**What you have to do:** Only one stretch of the records below should be repeated. It starts with the line containing "to YouTube demonstration." and goes on through the line containing "I installed it", exactly as written.

**Data listing:**
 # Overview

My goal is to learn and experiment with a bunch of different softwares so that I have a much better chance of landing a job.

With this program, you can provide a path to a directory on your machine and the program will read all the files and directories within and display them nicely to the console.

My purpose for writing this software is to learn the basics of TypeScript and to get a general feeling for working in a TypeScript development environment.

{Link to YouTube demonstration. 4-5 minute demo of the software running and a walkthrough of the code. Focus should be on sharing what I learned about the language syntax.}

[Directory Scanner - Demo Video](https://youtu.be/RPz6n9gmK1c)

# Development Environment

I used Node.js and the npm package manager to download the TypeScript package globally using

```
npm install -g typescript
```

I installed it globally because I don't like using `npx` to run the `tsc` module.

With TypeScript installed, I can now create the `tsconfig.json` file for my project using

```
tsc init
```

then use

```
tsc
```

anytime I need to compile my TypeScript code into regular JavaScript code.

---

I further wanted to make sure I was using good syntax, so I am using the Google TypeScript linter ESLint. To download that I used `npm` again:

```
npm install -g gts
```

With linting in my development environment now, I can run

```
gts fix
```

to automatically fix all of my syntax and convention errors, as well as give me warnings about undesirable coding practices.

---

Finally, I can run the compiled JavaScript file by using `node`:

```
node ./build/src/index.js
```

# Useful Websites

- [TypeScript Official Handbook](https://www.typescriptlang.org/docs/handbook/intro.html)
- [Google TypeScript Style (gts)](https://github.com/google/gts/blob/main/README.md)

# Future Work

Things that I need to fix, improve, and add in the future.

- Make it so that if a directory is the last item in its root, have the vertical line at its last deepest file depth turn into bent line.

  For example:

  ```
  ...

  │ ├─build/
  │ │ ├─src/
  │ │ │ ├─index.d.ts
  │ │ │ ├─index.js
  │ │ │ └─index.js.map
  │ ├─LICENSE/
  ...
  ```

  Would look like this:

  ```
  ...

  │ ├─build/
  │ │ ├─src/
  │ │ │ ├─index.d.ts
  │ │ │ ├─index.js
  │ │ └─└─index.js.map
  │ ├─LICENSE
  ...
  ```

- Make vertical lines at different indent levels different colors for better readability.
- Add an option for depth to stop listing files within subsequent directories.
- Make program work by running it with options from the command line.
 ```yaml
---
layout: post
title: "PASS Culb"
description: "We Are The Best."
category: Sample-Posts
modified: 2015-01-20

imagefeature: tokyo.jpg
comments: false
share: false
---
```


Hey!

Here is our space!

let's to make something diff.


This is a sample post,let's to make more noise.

**Output below:**
{Link to YouTube demonstration. 4-5 minute demo of the software running and a walkthrough of the code. Focus should be on sharing what I learned about the language syntax.}

[Directory Scanner - Demo Video](https://youtu.be/RPz6n9gmK1c)

# Development Environment

I used Node.js and the npm package manager to download the TypeScript package globally using

```
npm install -g typescript
```

I installed it globally because I don't like using `npx` to run the `tsc` module.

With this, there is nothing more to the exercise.